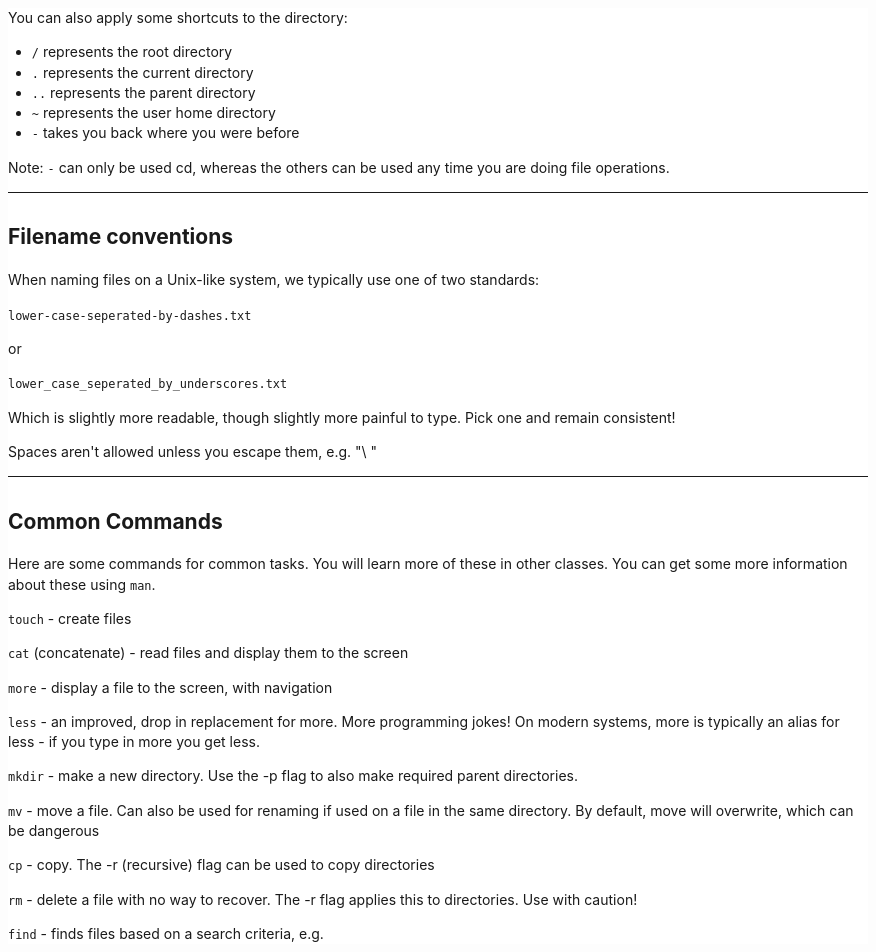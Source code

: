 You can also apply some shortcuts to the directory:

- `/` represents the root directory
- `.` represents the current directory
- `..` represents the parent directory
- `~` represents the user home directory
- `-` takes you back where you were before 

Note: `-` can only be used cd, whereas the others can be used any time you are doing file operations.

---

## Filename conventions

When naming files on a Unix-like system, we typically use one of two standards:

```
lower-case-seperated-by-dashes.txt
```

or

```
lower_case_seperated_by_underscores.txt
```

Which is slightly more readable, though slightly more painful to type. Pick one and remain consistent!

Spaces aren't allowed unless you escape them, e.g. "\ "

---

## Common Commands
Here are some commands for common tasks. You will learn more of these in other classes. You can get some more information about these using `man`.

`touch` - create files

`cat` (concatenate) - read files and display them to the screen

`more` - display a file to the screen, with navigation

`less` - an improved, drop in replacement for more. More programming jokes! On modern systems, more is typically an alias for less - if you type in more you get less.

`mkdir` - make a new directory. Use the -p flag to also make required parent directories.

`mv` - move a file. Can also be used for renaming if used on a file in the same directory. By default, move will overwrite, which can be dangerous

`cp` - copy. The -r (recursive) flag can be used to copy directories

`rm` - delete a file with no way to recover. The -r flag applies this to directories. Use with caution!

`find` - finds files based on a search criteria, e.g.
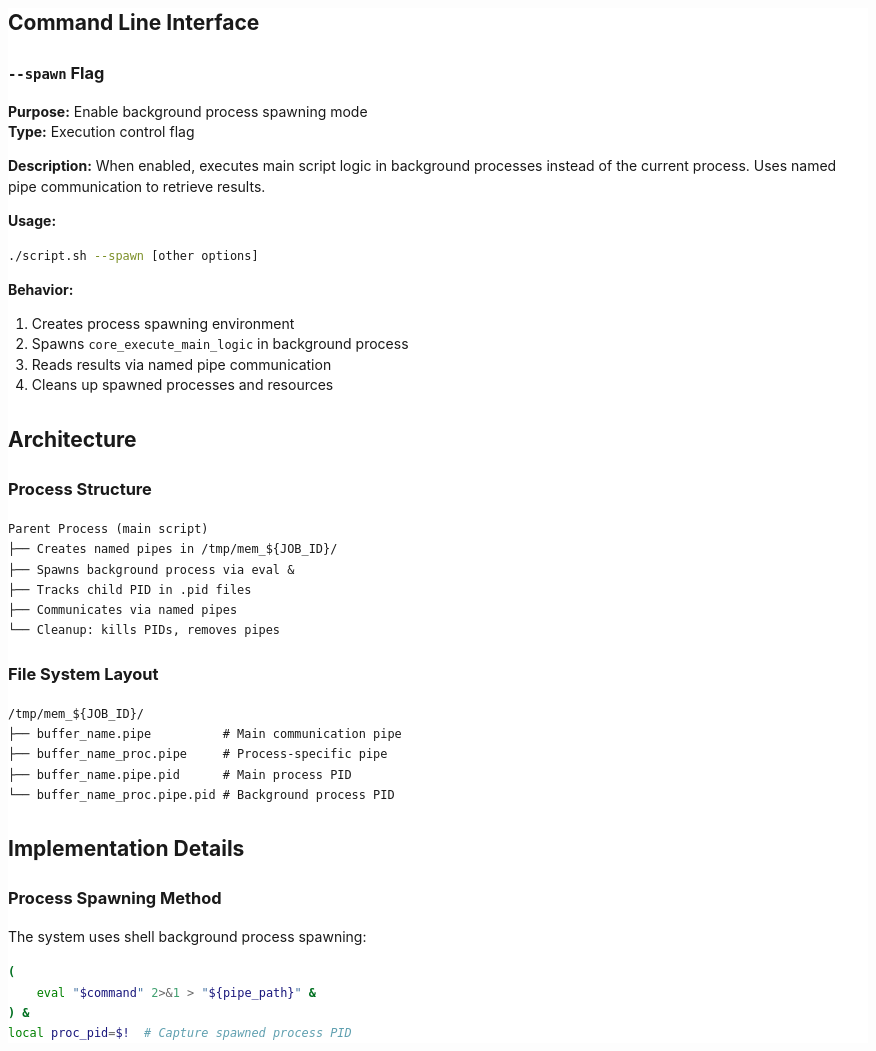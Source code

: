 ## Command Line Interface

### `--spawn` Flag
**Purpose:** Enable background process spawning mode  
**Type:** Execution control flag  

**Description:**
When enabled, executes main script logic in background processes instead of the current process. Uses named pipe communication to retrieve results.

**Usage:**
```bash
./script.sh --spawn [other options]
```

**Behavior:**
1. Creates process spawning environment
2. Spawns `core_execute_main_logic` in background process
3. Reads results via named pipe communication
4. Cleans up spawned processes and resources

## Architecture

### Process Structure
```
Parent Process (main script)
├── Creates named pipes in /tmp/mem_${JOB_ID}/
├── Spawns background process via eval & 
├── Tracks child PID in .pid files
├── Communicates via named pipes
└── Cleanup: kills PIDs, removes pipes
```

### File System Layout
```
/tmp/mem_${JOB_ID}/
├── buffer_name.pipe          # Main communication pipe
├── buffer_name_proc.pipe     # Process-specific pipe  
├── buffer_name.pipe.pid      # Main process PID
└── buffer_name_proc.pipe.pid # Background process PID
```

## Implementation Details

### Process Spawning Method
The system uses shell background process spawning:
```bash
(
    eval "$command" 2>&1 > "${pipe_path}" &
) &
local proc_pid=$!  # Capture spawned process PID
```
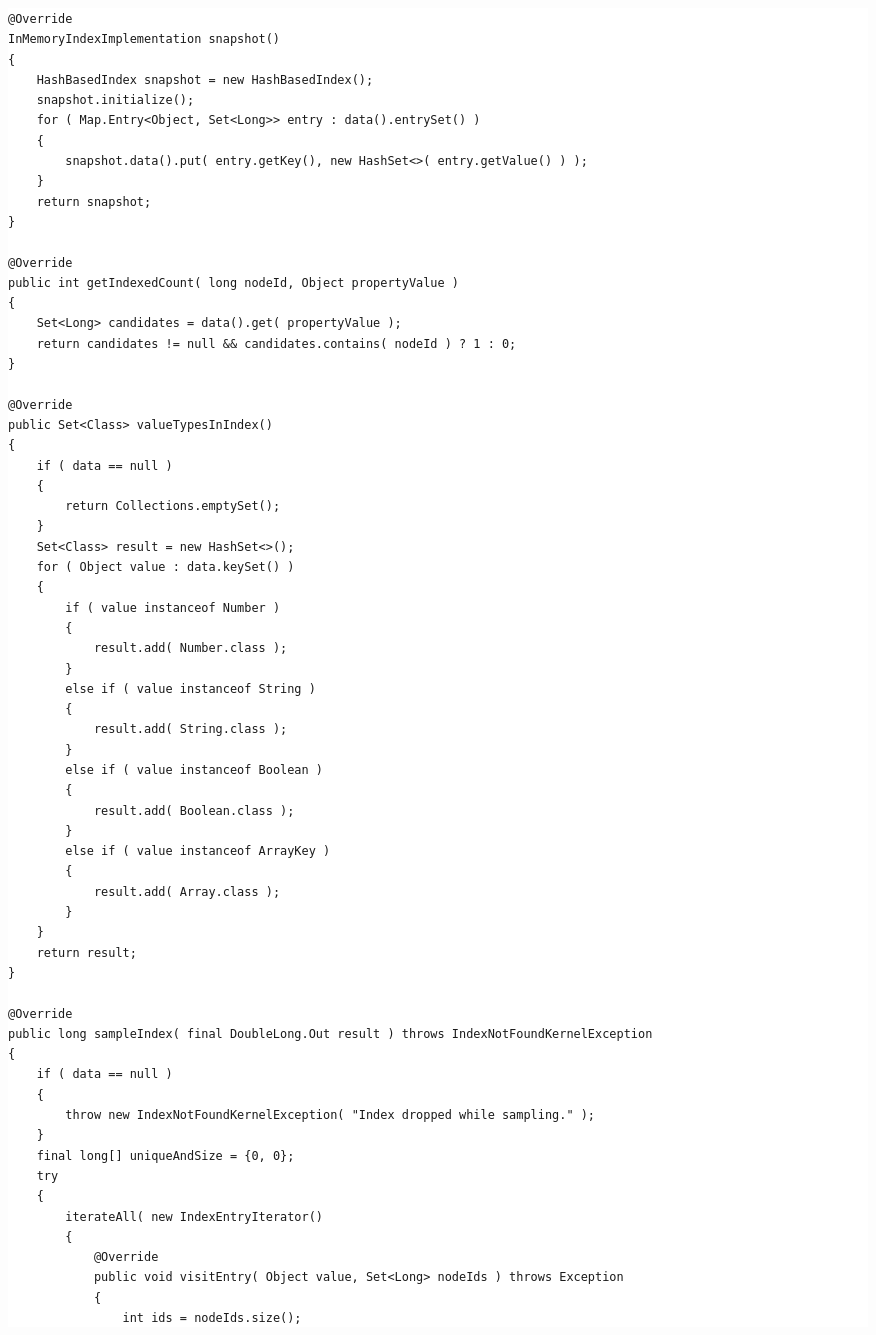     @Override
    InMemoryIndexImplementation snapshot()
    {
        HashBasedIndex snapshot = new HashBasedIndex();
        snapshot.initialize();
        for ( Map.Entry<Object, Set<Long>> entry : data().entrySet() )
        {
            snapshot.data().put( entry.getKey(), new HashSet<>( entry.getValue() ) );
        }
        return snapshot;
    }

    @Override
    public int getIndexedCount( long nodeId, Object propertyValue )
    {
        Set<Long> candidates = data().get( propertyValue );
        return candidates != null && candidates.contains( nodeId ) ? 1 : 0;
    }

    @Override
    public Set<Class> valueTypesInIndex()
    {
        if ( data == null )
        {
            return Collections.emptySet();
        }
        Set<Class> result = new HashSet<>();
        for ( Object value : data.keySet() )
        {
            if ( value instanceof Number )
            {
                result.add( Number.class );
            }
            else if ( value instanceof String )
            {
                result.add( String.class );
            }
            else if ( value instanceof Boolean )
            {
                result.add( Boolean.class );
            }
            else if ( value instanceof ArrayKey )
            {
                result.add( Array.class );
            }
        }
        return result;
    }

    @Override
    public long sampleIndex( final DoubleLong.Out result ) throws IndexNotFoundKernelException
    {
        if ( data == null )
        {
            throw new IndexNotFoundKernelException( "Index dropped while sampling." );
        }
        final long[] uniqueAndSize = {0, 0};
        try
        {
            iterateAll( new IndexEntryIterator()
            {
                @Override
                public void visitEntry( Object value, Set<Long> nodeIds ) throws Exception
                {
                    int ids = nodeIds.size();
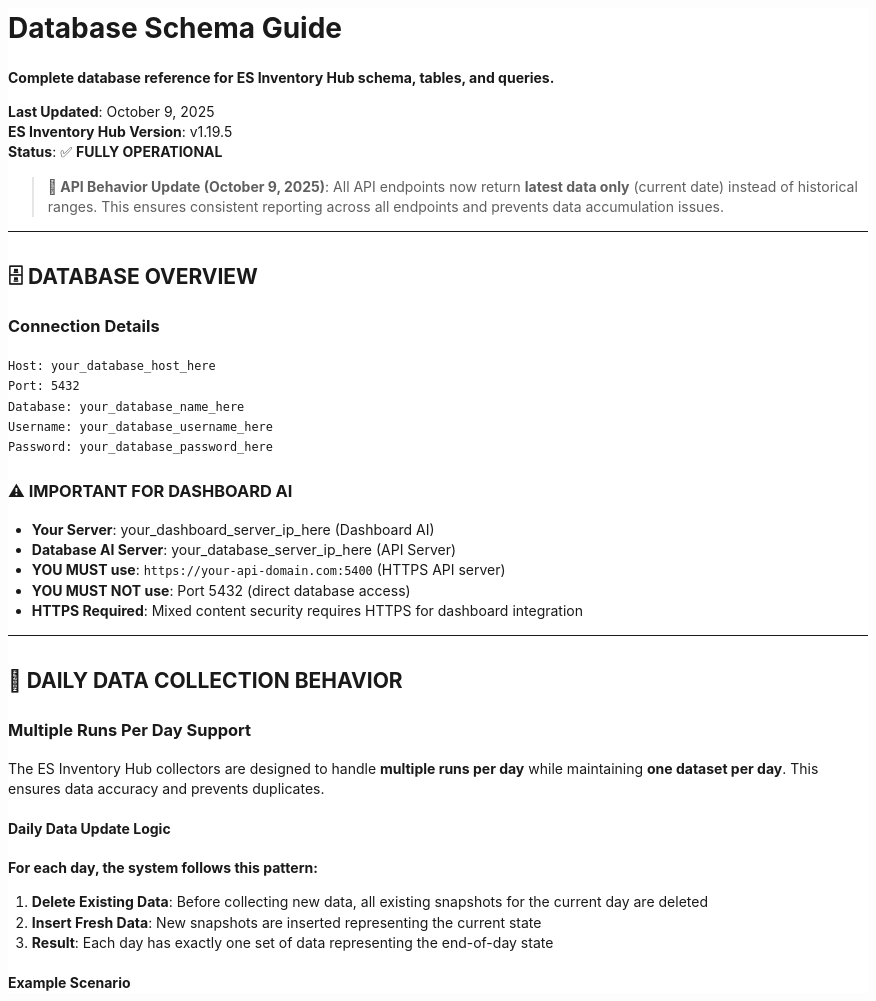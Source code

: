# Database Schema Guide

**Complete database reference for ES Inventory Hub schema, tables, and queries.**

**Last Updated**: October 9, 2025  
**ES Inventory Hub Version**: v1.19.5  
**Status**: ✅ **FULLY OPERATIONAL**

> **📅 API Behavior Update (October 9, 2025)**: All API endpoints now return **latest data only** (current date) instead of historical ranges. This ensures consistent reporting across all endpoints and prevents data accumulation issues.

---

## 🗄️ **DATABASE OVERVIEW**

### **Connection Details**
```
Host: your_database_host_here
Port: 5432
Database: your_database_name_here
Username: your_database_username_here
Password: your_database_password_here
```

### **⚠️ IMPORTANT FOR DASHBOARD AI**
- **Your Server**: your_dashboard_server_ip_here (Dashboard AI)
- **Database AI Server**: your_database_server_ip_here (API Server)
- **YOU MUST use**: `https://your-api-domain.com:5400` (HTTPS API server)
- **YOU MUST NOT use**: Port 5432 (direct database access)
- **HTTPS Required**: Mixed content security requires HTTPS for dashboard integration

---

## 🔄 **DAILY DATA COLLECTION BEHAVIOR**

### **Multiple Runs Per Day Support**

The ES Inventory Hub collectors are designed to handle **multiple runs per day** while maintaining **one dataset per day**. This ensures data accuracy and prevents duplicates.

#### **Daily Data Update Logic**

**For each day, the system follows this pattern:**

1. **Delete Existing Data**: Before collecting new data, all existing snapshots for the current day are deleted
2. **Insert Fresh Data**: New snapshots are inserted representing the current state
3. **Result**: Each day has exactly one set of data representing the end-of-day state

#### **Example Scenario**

== Assigned task ==
Restate the records word for word and drop the images.

== Solution for this exercise ==
Source code

: You can also apply some shortcuts to the directory:

- `/` represents the root directory
- `.` represents the current directory
- `..` represents the parent directory
- `~` represents the user home directory
- `-` takes you back where you were before 

Note: `-` can only be used cd, whereas the others can be used any time you are doing file operations.

---

## Filename conventions

When naming files on a Unix-like system, we typically use one of two standards:

```
lower-case-seperated-by-dashes.txt
```

or

```
lower_case_seperated_by_underscores.txt
```

Which is slightly more readable, though slightly more painful to type. Pick one and remain consistent!

Spaces aren't allowed unless you escape them, e.g. "\ "

---

## Common Commands
Here are some commands for common tasks. You will learn more of these in other classes. You can get some more information about these using `man`.

`touch` - create files

`cat` (concatenate) - read files and display them to the screen

`more` - display a file to the screen, with navigation

`less` - an improved, drop in replacement for more. More programming jokes! On modern systems, more is typically an alias for less - if you type in more you get less.

`mkdir` - make a new directory. Use the -p flag to also make required parent directories.

`mv` - move a file. Can also be used for renaming if used on a file in the same directory. By default, move will overwrite, which can be dangerous

`cp` - copy. The -r (recursive) flag can be used to copy directories

`rm` - delete a file with no way to recover. The -r flag applies this to directories. Use with caution!

`find` - finds files based on a search criteria, e.g.
Source code

: ## Command Line Interface

### `--spawn` Flag
**Purpose:** Enable background process spawning mode  
**Type:** Execution control flag  

**Description:**
When enabled, executes main script logic in background processes instead of the current process. Uses named pipe communication to retrieve results.

**Usage:**
```bash
./script.sh --spawn [other options]
```

**Behavior:**
1. Creates process spawning environment
2. Spawns `core_execute_main_logic` in background process
3. Reads results via named pipe communication
4. Cleans up spawned processes and resources

## Architecture

### Process Structure
```
Parent Process (main script)
├── Creates named pipes in /tmp/mem_${JOB_ID}/
├── Spawns background process via eval & 
├── Tracks child PID in .pid files
├── Communicates via named pipes
└── Cleanup: kills PIDs, removes pipes
```

### File System Layout
```
/tmp/mem_${JOB_ID}/
├── buffer_name.pipe          # Main communication pipe
├── buffer_name_proc.pipe     # Process-specific pipe  
├── buffer_name.pipe.pid      # Main process PID
└── buffer_name_proc.pipe.pid # Background process PID
```

## Implementation Details

### Process Spawning Method
The system uses shell background process spawning:
```bash
(
    eval "$command" 2>&1 > "${pipe_path}" &
) &
local proc_pid=$!  # Capture spawned process PID
```
     @Override
    InMemoryIndexImplementation snapshot()
    {
        HashBasedIndex snapshot = new HashBasedIndex();
        snapshot.initialize();
        for ( Map.Entry<Object, Set<Long>> entry : data().entrySet() )
        {
            snapshot.data().put( entry.getKey(), new HashSet<>( entry.getValue() ) );
        }
        return snapshot;
    }

    @Override
    public int getIndexedCount( long nodeId, Object propertyValue )
    {
        Set<Long> candidates = data().get( propertyValue );
        return candidates != null && candidates.contains( nodeId ) ? 1 : 0;
    }

    @Override
    public Set<Class> valueTypesInIndex()
    {
        if ( data == null )
        {
            return Collections.emptySet();
        }
        Set<Class> result = new HashSet<>();
        for ( Object value : data.keySet() )
        {
            if ( value instanceof Number )
            {
                result.add( Number.class );
            }
            else if ( value instanceof String )
            {
                result.add( String.class );
            }
            else if ( value instanceof Boolean )
            {
                result.add( Boolean.class );
            }
            else if ( value instanceof ArrayKey )
            {
                result.add( Array.class );
            }
        }
        return result;
    }

    @Override
    public long sampleIndex( final DoubleLong.Out result ) throws IndexNotFoundKernelException
    {
        if ( data == null )
        {
            throw new IndexNotFoundKernelException( "Index dropped while sampling." );
        }
        final long[] uniqueAndSize = {0, 0};
        try
        {
            iterateAll( new IndexEntryIterator()
            {
                @Override
                public void visitEntry( Object value, Set<Long> nodeIds ) throws Exception
                {
                    int ids = nodeIds.size();
Source code

:# Database Schema Guide

**Complete database reference for ES Inventory Hub schema, tables, and queries.**

**Last Updated**: October 9, 2025  
**ES Inventory Hub Version**: v1.19.5  
**Status**: ✅ **FULLY OPERATIONAL**

> **📅 API Behavior Update (October 9, 2025)**: All API endpoints now return **latest data only** (current date) instead of historical ranges. This ensures consistent reporting across all endpoints and prevents data accumulation issues.

---

## 🗄️ **DATABASE OVERVIEW**

### **Connection Details**
```
Host: your_database_host_here
Port: 5432
Database: your_database_name_here
Username: your_database_username_here
Password: your_database_password_here
```

### **⚠️ IMPORTANT FOR DASHBOARD AI**
- **Your Server**: your_dashboard_server_ip_here (Dashboard AI)
- **Database AI Server**: your_database_server_ip_here (API Server)
- **YOU MUST use**: `https://your-api-domain.com:5400` (HTTPS API server)
- **YOU MUST NOT use**: Port 5432 (direct database access)
- **HTTPS Required**: Mixed content security requires HTTPS for dashboard integration

---

## 🔄 **DAILY DATA COLLECTION BEHAVIOR**

### **Multiple Runs Per Day Support**

The ES Inventory Hub collectors are designed to handle **multiple runs per day** while maintaining **one dataset per day**. This ensures data accuracy and prevents duplicates.

#### **Daily Data Update Logic**

**For each day, the system follows this pattern:**

1. **Delete Existing Data**: Before collecting new data, all existing snapshots for the current day are deleted
2. **Insert Fresh Data**: New snapshots are inserted representing the current state
3. **Result**: Each day has exactly one set of data representing the end-of-day state

#### **Example Scenario**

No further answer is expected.